WHAT YOU WILL DO: Look through the material below and return every line that contains "Azure".
# # # # # # #
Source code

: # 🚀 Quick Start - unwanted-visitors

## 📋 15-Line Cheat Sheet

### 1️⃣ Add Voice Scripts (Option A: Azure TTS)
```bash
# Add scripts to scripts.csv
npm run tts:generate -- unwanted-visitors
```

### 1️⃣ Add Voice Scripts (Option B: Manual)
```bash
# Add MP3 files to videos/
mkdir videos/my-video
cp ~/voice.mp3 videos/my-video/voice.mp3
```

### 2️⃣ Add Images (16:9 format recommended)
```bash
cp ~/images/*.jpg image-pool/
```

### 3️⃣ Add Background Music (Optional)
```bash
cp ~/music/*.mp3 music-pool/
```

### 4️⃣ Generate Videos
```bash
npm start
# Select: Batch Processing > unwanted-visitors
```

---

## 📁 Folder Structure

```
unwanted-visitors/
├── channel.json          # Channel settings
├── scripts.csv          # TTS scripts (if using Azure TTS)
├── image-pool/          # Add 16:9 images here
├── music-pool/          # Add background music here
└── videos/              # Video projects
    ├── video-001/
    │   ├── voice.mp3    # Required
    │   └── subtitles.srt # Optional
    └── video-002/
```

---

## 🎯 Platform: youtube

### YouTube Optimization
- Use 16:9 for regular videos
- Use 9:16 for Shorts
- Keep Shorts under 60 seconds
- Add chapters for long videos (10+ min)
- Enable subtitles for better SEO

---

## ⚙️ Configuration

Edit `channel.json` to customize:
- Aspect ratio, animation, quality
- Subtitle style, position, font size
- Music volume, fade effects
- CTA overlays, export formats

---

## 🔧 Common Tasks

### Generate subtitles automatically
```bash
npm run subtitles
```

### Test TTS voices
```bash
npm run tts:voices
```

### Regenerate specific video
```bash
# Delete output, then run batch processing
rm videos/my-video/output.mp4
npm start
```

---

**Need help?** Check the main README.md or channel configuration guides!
# # # # # # #
ANSWER SPACE:
### 1️⃣ Add Voice Scripts (Option A: Azure TTS)
├── scripts.csv          # TTS scripts (if using Azure TTS)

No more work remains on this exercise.